Report the count of lines containing the word "adicionadas" in the entries below, and nothing more.

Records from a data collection
= Beginning of Section =
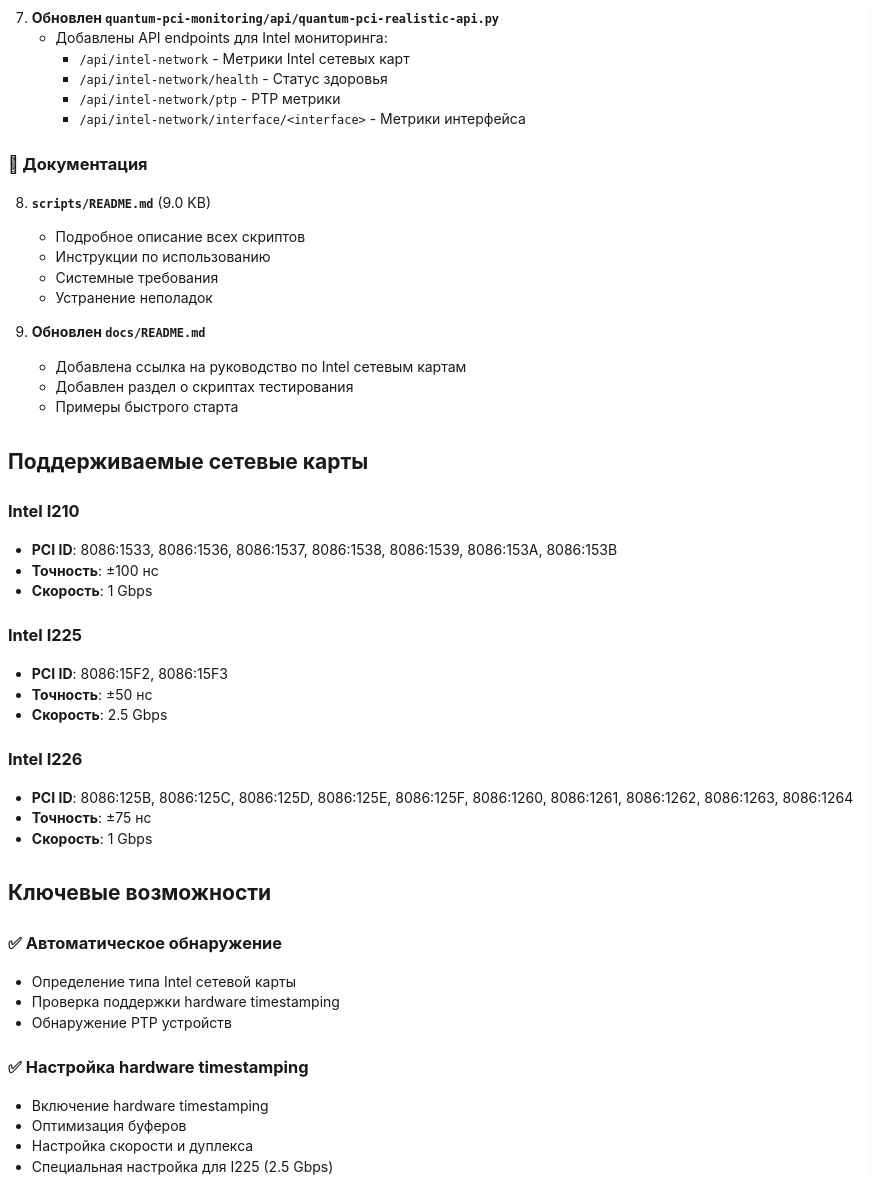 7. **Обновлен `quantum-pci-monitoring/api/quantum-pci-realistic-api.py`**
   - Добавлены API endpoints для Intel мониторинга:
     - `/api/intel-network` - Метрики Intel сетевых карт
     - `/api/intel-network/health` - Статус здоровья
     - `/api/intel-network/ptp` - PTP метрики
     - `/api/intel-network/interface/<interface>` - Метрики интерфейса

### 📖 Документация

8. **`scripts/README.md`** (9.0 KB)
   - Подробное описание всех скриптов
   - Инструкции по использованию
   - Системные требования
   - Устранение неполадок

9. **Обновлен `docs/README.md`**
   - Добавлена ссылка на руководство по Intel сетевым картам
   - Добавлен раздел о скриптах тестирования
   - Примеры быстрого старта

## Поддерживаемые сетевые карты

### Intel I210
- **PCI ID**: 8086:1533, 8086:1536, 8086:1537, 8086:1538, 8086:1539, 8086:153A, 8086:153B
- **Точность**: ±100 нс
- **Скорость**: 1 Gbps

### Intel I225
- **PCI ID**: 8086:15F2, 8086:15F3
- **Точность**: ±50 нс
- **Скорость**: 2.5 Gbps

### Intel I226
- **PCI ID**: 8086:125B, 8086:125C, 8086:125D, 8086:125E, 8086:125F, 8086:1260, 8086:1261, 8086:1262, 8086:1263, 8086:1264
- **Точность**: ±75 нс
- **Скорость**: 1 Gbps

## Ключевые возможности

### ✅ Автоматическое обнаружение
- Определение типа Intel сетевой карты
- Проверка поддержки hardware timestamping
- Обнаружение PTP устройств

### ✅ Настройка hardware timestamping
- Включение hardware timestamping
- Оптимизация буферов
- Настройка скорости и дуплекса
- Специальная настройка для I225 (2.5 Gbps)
= End of Section =
= Beginning of Section =
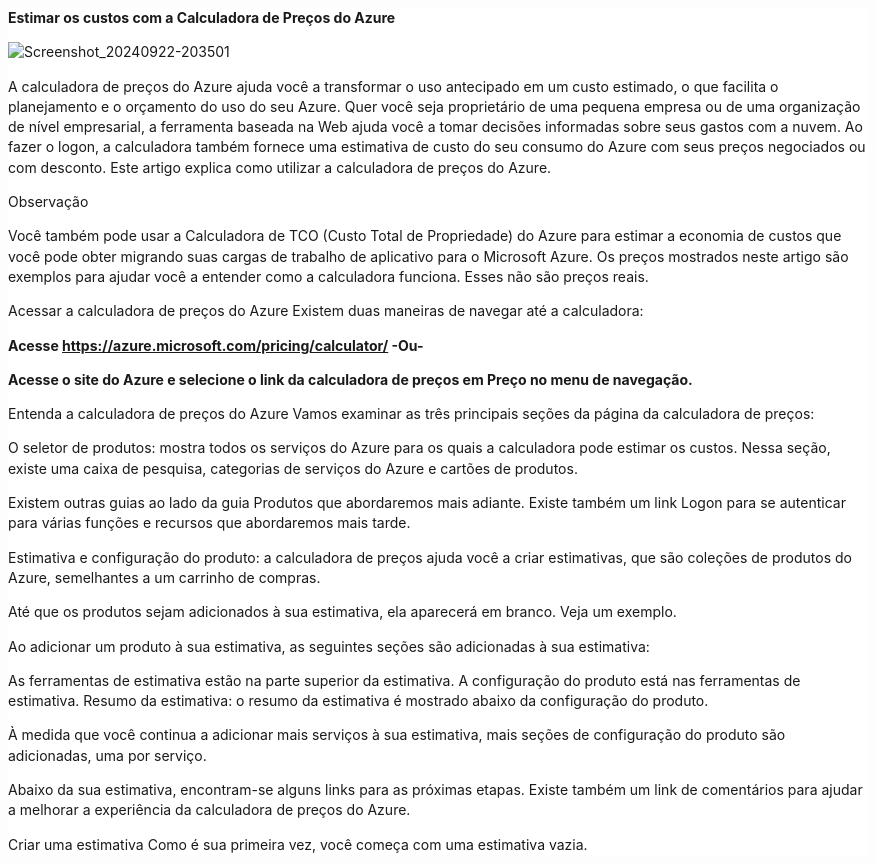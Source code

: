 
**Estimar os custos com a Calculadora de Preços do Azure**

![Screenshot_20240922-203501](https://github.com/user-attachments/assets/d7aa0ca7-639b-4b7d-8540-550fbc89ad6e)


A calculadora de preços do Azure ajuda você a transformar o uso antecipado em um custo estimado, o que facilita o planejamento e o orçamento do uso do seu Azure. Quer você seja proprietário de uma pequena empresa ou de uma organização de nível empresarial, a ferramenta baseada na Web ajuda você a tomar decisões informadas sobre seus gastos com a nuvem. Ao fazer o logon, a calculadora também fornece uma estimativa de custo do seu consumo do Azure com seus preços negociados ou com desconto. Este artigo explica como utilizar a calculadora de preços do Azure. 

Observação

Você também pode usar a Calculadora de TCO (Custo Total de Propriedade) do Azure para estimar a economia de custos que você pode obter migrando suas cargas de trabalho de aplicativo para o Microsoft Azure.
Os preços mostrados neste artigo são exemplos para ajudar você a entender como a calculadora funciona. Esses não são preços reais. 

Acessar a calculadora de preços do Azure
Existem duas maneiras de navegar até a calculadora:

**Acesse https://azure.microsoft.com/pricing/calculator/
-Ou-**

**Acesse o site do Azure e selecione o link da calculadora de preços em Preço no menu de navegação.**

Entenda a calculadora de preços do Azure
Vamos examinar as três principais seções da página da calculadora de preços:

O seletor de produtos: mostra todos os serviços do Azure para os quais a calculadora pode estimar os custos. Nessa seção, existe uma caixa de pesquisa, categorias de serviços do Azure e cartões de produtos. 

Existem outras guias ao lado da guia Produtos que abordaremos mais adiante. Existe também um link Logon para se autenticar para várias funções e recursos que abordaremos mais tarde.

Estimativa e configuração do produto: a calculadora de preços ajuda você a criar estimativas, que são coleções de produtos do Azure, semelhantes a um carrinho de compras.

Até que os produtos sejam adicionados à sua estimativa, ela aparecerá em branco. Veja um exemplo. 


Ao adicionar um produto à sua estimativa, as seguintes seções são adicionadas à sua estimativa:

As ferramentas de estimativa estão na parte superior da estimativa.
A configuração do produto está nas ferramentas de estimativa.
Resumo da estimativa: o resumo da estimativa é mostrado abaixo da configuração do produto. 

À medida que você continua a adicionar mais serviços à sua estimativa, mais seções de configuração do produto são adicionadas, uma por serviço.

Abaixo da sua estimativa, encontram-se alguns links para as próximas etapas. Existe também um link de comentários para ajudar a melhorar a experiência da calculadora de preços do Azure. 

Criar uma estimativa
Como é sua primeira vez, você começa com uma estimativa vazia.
= End of Section =
Solution to the exercise
2